__Data records__
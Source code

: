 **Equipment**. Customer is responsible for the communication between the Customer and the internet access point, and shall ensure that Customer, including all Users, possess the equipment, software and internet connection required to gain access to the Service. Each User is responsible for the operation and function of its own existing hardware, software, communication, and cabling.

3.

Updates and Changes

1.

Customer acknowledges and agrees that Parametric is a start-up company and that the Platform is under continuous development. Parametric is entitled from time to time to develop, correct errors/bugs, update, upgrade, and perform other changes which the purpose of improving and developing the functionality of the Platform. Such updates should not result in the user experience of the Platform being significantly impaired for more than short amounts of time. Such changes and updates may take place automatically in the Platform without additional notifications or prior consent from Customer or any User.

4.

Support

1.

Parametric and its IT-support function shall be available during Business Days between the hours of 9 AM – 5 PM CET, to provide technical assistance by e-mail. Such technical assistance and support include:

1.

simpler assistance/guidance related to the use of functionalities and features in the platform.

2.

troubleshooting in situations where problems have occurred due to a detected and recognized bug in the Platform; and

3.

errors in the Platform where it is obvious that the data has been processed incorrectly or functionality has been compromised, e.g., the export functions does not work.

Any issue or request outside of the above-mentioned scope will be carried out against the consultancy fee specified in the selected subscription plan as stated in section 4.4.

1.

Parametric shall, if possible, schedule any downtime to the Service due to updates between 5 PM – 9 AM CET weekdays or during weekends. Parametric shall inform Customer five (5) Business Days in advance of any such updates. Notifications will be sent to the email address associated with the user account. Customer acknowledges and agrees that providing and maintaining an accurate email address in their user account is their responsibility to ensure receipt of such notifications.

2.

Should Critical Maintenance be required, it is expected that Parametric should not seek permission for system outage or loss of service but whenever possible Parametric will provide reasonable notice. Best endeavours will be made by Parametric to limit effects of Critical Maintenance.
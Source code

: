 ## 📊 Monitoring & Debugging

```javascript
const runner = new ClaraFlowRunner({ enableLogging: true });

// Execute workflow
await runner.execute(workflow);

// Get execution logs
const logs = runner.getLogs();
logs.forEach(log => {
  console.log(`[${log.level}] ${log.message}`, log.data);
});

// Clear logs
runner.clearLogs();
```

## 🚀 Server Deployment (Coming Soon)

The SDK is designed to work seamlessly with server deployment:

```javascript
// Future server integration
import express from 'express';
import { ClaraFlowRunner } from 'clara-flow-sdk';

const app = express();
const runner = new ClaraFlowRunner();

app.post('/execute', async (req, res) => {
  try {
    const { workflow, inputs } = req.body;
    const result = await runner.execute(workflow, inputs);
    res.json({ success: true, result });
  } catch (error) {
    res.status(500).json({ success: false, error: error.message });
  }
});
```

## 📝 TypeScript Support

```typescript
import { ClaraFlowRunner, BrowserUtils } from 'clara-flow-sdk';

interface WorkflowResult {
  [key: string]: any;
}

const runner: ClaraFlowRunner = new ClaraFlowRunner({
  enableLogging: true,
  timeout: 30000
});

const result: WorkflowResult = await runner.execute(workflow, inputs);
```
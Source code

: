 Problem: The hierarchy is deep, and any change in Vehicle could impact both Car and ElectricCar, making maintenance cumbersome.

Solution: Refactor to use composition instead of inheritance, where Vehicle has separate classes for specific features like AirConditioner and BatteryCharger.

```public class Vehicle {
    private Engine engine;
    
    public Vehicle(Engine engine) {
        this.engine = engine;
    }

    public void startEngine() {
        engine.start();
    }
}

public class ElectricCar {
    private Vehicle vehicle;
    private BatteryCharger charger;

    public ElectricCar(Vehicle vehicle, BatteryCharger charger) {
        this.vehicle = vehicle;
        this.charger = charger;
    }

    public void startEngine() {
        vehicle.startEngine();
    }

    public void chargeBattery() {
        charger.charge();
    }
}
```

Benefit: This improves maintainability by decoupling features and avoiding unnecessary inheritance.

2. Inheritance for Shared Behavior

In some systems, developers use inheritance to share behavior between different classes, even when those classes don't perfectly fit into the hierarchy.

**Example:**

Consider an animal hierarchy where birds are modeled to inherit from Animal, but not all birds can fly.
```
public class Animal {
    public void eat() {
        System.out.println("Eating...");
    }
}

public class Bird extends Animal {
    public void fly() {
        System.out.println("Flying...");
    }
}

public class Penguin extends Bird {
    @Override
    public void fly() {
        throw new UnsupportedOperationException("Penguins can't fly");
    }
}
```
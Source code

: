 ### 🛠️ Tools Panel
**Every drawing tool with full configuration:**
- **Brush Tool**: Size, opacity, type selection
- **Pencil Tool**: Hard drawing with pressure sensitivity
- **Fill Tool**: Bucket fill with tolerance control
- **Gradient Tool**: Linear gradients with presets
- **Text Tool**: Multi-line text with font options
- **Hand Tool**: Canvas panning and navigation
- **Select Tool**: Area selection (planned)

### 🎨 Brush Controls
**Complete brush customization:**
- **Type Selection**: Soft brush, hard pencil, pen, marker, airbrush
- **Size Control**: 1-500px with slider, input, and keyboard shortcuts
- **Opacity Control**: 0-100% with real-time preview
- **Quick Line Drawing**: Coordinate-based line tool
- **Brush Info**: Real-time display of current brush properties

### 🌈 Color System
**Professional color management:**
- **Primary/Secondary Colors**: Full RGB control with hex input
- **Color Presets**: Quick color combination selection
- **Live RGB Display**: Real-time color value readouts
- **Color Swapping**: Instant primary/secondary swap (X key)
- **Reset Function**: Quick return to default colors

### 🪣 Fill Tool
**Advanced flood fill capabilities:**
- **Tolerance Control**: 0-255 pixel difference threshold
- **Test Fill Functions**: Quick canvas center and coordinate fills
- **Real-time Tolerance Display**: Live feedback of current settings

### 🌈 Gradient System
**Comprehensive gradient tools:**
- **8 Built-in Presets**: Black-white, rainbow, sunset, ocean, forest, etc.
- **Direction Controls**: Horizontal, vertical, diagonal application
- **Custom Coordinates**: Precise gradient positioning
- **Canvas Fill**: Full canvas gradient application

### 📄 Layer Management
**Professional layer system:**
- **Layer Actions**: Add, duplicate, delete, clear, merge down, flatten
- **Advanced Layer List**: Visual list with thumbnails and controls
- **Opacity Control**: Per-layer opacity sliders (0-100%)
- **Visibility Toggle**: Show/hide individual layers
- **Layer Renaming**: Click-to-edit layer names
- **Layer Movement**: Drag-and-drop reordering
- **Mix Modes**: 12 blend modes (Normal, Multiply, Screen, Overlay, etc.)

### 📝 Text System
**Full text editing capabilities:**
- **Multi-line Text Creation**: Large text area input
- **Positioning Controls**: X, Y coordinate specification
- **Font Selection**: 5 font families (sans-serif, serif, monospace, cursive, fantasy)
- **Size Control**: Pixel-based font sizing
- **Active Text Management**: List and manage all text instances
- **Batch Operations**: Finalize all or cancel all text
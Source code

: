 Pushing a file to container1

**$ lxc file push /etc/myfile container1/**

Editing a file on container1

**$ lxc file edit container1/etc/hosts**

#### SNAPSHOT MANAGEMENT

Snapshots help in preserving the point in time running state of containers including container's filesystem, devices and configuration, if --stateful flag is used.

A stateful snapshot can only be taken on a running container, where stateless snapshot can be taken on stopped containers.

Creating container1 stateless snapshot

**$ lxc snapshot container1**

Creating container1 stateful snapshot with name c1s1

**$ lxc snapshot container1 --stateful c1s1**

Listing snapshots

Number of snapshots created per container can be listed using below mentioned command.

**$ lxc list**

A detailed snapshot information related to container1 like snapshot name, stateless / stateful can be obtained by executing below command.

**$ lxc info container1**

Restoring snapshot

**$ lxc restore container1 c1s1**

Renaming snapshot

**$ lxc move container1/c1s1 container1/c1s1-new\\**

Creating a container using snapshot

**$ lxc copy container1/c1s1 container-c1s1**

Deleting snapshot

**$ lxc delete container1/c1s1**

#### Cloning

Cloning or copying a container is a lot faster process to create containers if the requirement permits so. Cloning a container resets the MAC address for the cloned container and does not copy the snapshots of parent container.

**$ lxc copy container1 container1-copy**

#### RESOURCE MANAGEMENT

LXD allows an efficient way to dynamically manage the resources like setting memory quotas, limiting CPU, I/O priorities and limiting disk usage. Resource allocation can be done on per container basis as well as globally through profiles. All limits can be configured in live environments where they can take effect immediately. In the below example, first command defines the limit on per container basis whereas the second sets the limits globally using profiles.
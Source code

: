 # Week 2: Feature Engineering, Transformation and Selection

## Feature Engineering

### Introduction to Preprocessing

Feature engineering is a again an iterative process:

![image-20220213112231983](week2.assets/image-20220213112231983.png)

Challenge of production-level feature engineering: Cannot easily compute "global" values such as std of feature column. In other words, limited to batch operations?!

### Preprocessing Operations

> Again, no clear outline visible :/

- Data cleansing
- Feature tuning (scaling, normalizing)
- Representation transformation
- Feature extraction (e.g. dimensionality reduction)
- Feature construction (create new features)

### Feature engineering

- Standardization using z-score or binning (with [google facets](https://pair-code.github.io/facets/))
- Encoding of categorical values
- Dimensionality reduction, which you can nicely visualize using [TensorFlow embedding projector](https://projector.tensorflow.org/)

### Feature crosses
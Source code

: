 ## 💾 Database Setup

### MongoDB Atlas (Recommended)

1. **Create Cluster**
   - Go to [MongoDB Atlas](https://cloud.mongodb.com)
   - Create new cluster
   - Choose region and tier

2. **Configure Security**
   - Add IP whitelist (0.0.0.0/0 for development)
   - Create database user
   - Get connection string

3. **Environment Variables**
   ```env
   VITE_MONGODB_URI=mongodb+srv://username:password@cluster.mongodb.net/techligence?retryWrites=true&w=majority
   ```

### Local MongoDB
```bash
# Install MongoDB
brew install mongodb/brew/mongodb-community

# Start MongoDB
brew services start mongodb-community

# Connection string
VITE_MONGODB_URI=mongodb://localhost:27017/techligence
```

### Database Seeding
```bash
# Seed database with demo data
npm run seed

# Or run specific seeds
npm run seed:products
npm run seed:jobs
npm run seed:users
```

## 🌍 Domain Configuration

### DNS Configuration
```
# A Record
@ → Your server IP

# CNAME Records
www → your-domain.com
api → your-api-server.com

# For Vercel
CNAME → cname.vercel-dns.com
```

__Task directions__
Quote the data above from the line containing "- **Test Fill" to the line containing "- **Advanced Layer", inclusive, and stop.

__Result of the task__
- **Test Fill Functions**: Quick canvas center and coordinate fills
- **Real-time Tolerance Display**: Live feedback of current settings

### 🌈 Gradient System
**Comprehensive gradient tools:**
- **8 Built-in Presets**: Black-white, rainbow, sunset, ocean, forest, etc.
- **Direction Controls**: Horizontal, vertical, diagonal application
- **Custom Coordinates**: Precise gradient positioning
- **Canvas Fill**: Full canvas gradient application

### 📄 Layer Management
**Professional layer system:**
- **Layer Actions**: Add, duplicate, delete, clear, merge down, flatten
- **Advanced Layer List**: Visual list with thumbnails and controls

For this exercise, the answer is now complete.